Des raids turcs tuent une vingtaine de combattants kurdes en Syrie et en Irak

Selon l’OSDH, 18 personnes ont péri dans les frappes turques près de la ville d’Al-Malikiyah, proche de la frontière turque.
Photo: Delil Souleiman Agence France-Presse Selon l’OSDH, 18 personnes ont péri dans les frappes turques près de la ville d’Al-Malikiyah, proche de la frontière turque.

Al Malikiyah — La Turquie a mené mardi des raids aériens en Syrie et en Irak qui ont tué plus de vingt combattants de forces kurdes impliquées dans la lutte antidjihadiste et soutenues par les États-Unis.

Les États-Unis, alliés de la Turquie, se sont dits « profondément préoccupés » par ces bombardements qui ont été menés « sans coordination adéquate avec les États-Unis ou la coalition mise en place pour défaire le groupe État islamique », selon le département d’État.

L’attaque en Syrie, lancée contre les Unités de protection du peuple kurde (YPG) dans le nord-est du pays, est l’une des plus meurtrières menées dans ce pays par la Turquie, qui qualifie de « terroriste » cette milice.

Elle est intervenue au lendemain de l’entrée des Forces démocratiques syriennes (FDS), une alliance arabo-kurde composée en grande partie de membres des YPG, dans la ville de Tabqa, un verrou sur le chemin vers Raqqa, capitale de facto du groupe EI en Syrie.

Communications visées

Selon l’Observatoire syrien des droits de l’Homme (OSDH), 18 personnes ont péri dans les frappes turques près de la ville d’Al-Malikiyah, proche de la frontière turque. « Quinze combattants des YPG et trois membres d’un centre de médias ont été tués. »

Les raids nocturnes ont visé « une base qui abrite un centre de communication pour les médias et des installations militaires », selon les YPG.

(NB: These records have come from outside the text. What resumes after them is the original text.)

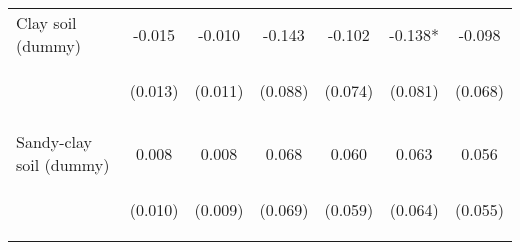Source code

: \begin{center}
\begin{tabular}{lcccccc}
Clay soil (dummy) & -0.015 & -0.010 & -0.143 & -0.102 & -0.138* & -0.098 \\
 & \begin{footnotesize}(0.013)\end{footnotesize} & \begin{footnotesize}(0.011)\end{footnotesize} & \begin{footnotesize}(0.088)\end{footnotesize} & \begin{footnotesize}(0.074)\end{footnotesize} & \begin{footnotesize}(0.081)\end{footnotesize} & \begin{footnotesize}(0.068)\end{footnotesize} \\
\vspace{4pt} & \begin{footnotesize}[0.260]\end{footnotesize} & \begin{footnotesize}[0.345]\end{footnotesize} & \begin{footnotesize}[0.103]\end{footnotesize} & \begin{footnotesize}[0.171]\end{footnotesize} & \begin{footnotesize}[0.088]\end{footnotesize} & \begin{footnotesize}[0.151]\end{footnotesize} \\
Sandy-clay soil (dummy) & 0.008 & 0.008 & 0.068 & 0.060 & 0.063 & 0.056 \\
 & \begin{footnotesize}(0.010)\end{footnotesize} & \begin{footnotesize}(0.009)\end{footnotesize} & \begin{footnotesize}(0.069)\end{footnotesize} & \begin{footnotesize}(0.059)\end{footnotesize} & \begin{footnotesize}(0.064)\end{footnotesize} & \begin{footnotesize}(0.055)\end{footnotesize} \\

\end{tabular}
\end{center}
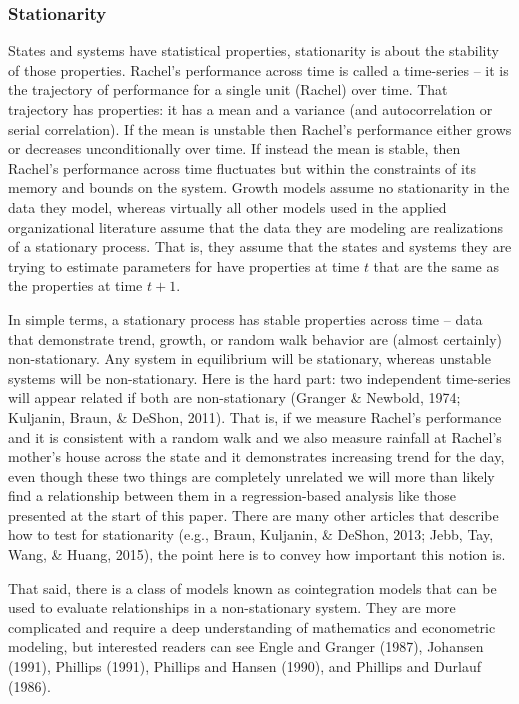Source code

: \documentclass[english,,man]{apa6}
\begin{document}
\hypertarget{stationarity}{%
\subsubsection{Stationarity}\label{stationarity}}

States and systems have statistical properties, stationarity is about the stability of those properties. Rachel's performance across time is called a time-series -- it is the trajectory of performance for a single unit (Rachel) over time. That trajectory has properties: it has a mean and a variance (and autocorrelation or serial correlation). If the mean is unstable then Rachel's performance either grows or decreases unconditionally over time. If instead the mean is stable, then Rachel's performance across time fluctuates but within the constraints of its memory and bounds on the system. Growth models assume no stationarity in the data they model, whereas virtually all other models used in the applied organizational literature assume that the data they are modeling are realizations of a stationary process. That is, they assume that the states and systems they are trying to estimate parameters for have properties at time \(t\) that are the same as the properties at time \(t + 1\).

In simple terms, a stationary process has stable properties across time -- data that demonstrate trend, growth, or random walk behavior are (almost certainly) non-stationary. Any system in equilibrium will be stationary, whereas unstable systems will be non-stationary. Here is the hard part: two independent time-series will appear related if both are non-stationary (Granger \& Newbold, 1974; Kuljanin, Braun, \& DeShon, 2011). That is, if we measure Rachel's performance and it is consistent with a random walk and we also measure rainfall at Rachel's mother's house across the state and it demonstrates increasing trend for the day, even though these two things are completely unrelated we will more than likely find a relationship between them in a regression-based analysis like those presented at the start of this paper. There are many other articles that describe how to test for stationarity (e.g., Braun, Kuljanin, \& DeShon, 2013; Jebb, Tay, Wang, \& Huang, 2015), the point here is to convey how important this notion is.

That said, there is a class of models known as cointegration models that can be used to evaluate relationships in a non-stationary system. They are more complicated and require a deep understanding of mathematics and econometric modeling, but interested readers can see Engle and Granger (1987), Johansen (1991), Phillips (1991), Phillips and Hansen (1990), and Phillips and Durlauf (1986).
\end{document}
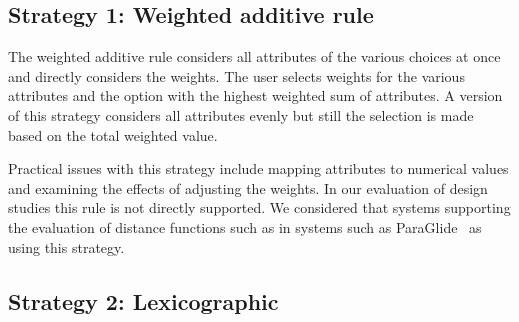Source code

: 
\subsection{Strategy 1: Weighted additive rule}\label{weighted-additive-rule}

The weighted additive rule considers all
attributes of the various choices at once and directly considers 
the weights. The user selects weights for the various attributes and 
the option with the highest weighted sum of attributes.
A version of this strategy considers all attributes evenly but still
the selection is made based on the total weighted value.

Practical issues with this strategy include mapping attributes to numerical values
and examining the effects of adjusting the weights. In our evaluation of
design studies this rule is not directly supported. We considered that
systems supporting the evaluation of distance functions such as 
in systems such as ParaGlide~\citep{Bergner:2013} as using this strategy.

\begin{table}[tb]
  \begin{center}
    \caption{Classification of the 21 papers listed in 
             Sedlmair et al.~\citep{Sedlmair:2014} according to which decision making
             strategies.  %
    }
    \label{tbl:decision-types}
  \end{center}
\end{table}

\subsection{Strategy 2: Lexicographic}\label{lexicographic}

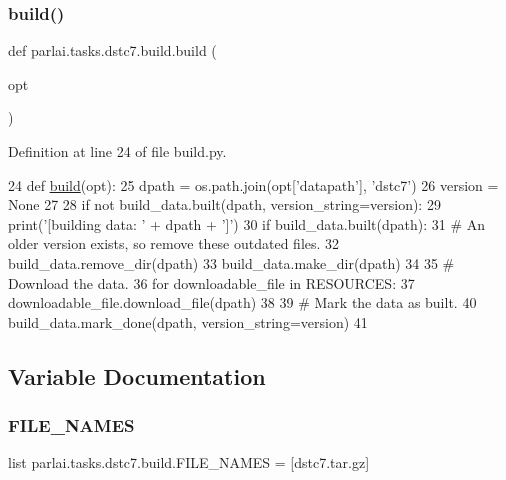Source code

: \subsubsection{\texorpdfstring{build()}{build()}}
{\footnotesize\ttfamily def parlai.\+tasks.\+dstc7.\+build.\+build (\begin{DoxyParamCaption}\item[{}]{opt }\end{DoxyParamCaption})}



Definition at line 24 of file build.\+py.


\begin{DoxyCode}
24 \textcolor{keyword}{def }\hyperlink{namespacedialog__babi__feedback_1_1build_a7a9d289f7493a5ded13c4b7f071b6184}{build}(opt):
25     dpath = os.path.join(opt[\textcolor{stringliteral}{'datapath'}], \textcolor{stringliteral}{'dstc7'})
26     version = \textcolor{keywordtype}{None}
27 
28     \textcolor{keywordflow}{if} \textcolor{keywordflow}{not} build\_data.built(dpath, version\_string=version):
29         print(\textcolor{stringliteral}{'[building data: '} + dpath + \textcolor{stringliteral}{']'})
30         \textcolor{keywordflow}{if} build\_data.built(dpath):
31             \textcolor{comment}{# An older version exists, so remove these outdated files.}
32             build\_data.remove\_dir(dpath)
33         build\_data.make\_dir(dpath)
34 
35         \textcolor{comment}{# Download the data.}
36         \textcolor{keywordflow}{for} downloadable\_file \textcolor{keywordflow}{in} RESOURCES:
37             downloadable\_file.download\_file(dpath)
38 
39         \textcolor{comment}{# Mark the data as built.}
40         build\_data.mark\_done(dpath, version\_string=version)
41 \end{DoxyCode}


\subsection{Variable Documentation}
\mbox{\label{namespaceparlai_1_1tasks_1_1dstc7_1_1build_a183a00284d72fff9b77c2968abdd4f0a}} 
\subsubsection{\texorpdfstring{F\+I\+L\+E\+\_\+\+N\+A\+M\+ES}{FILE\_NAMES}}
{\footnotesize\ttfamily list parlai.\+tasks.\+dstc7.\+build.\+F\+I\+L\+E\+\_\+\+N\+A\+M\+ES = \mbox{[}\textquotesingle{}dstc7.\+tar.\+gz\textquotesingle{}\mbox{]}}



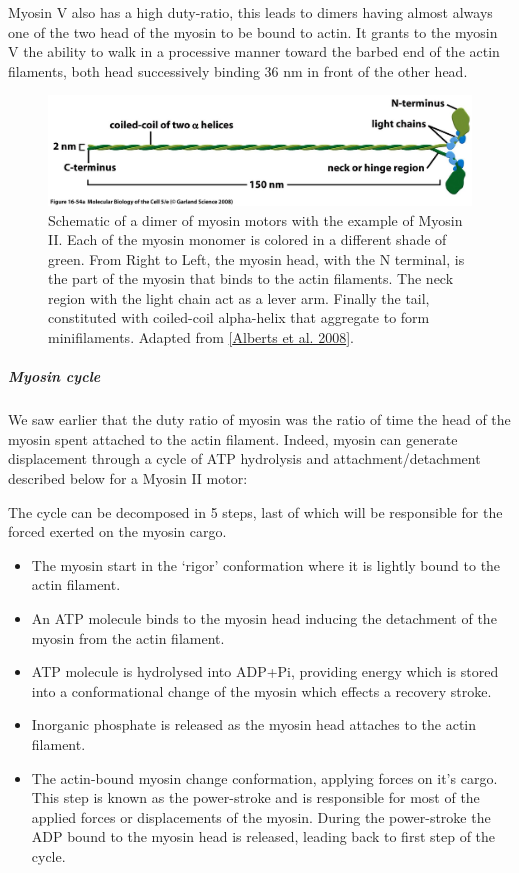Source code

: \documentclass[A4paperpaper,11pt,english]{sphinxmanual}
\begin{document}
Myosin V also has a high duty-ratio, this leads to dimers having almost always
one of the two head of the myosin to be bound to actin. It grants to the myosin
V the ability to walk in a processive manner toward the barbed end of
the actin filaments, both head successively binding 36 nm in front of the other
head.
\begin{figure}[htbp]
\centering
\capstart

\includegraphics[width=0.700\linewidth]{figure-16-54a.jpg}
\caption{Schematic of a dimer of myosin motors with the example of Myosin II.
Each of the myosin monomer is colored in a
different shade of green. From Right to Left, the myosin head, with the N
terminal, is the part of the myosin that binds to the actin filaments. The
neck region with the light chain act as a lever arm. Finally the tail,
constituted with coiled-coil alpha-helix that aggregate to form minifilaments.
Adapted from {\hyperref[index-latex:alberts2008]{{[}Alberts et al. 2008{]}}}.}\label{index-latex:fig-myosin}\end{figure}


\subparagraph{Myosin cycle}
\label{index-latex:myosin-cycle}
We saw earlier that the duty ratio of myosin was the ratio of time the head of
the myosin spent attached to the actin filament. Indeed, myosin can generate
displacement through a cycle of ATP hydrolysis and attachment/detachment
described below for a Myosin II motor:

The cycle can be decomposed in 5 steps, last of which will be responsible for
the forced exerted on the myosin cargo.
\begin{itemize}
\item {} 
The myosin start in the `rigor' conformation where it is lightly bound to
the actin filament.

\item {} 
An ATP molecule binds to the myosin head inducing the detachment of the
myosin from the actin filament.

\item {} 
ATP molecule is hydrolysed into ADP+Pi, providing energy which is stored
into a conformational change of the myosin which effects a recovery
stroke.

\item {} 
Inorganic phosphate is released as the myosin head attaches to the actin
filament.

\item {} 
The actin-bound myosin change conformation, applying forces on it's
cargo. This step is known as the power-stroke and is responsible for most
of the applied forces or displacements of the myosin. During the
power-stroke the ADP bound to the myosin head is released, leading back
to first step of the cycle.

\end{itemize}
\end{document}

Dans leur offensive pour reprendre Raqqa lancée en novembre, les FDS sont soutenues dans les airs par la coalition internationale dirigée par les États-Unis et au sol par des conseillers militaires américains.

« Il est impensable que nous combattions sur un front aussi important que Raqqa et qu’au même moment les avions turcs nous attaquent », a dit à l’AFP un commandant de la milice kurde des YPG.

« Nous demandons à la coalition d’intervenir pour faire cesser les violations turques et l’appui indirect de ce pays à Daech [acronyme arabe du groupe EI] », a-t-il ajouté, joint par téléphone.

La Turquie considère les YPG comme un allié du Parti des travailleurs du Kurdistan (PKK, séparatistes kurdes turcs), sa bête noire. Elle affirme vouloir travailler avec ses alliés, mais sans les YPG, à la reconquête de Raqqa.

Côté irakien

En Irak voisin, l’armée de l’air turque a ciblé des positions tenues par le Parti des travailleurs du Kurdistan (PKK) et ses alliés locaux, mais au moins six membres des forces de sécurité kurdes irakiennes — rivales du PKK — ont été tués, dans ce qui semble être un accident.

La frappe turque est « inacceptable », ont jugé les peshmergas, et le gouvernement irakien a dénoncé une « violation du droit international et de la souveraineté irakienne ».

L’ONG Fraternité en Irak a jugé ces frappes « extrêmement préoccupantes », car menées à proximité de camps de déplacés yézidis, une « population particulièrement vulnérable ».

L’armée turque a dit que les raids en Syrie et en Irak visaient à « détruire des repaires des terroristes ». Elle a affirmé avoir détruit des abris et stocks de munitions. Selon elle, 40 membres du PKK en Irak et 30 autres en Syrie ont été « neutralisés ».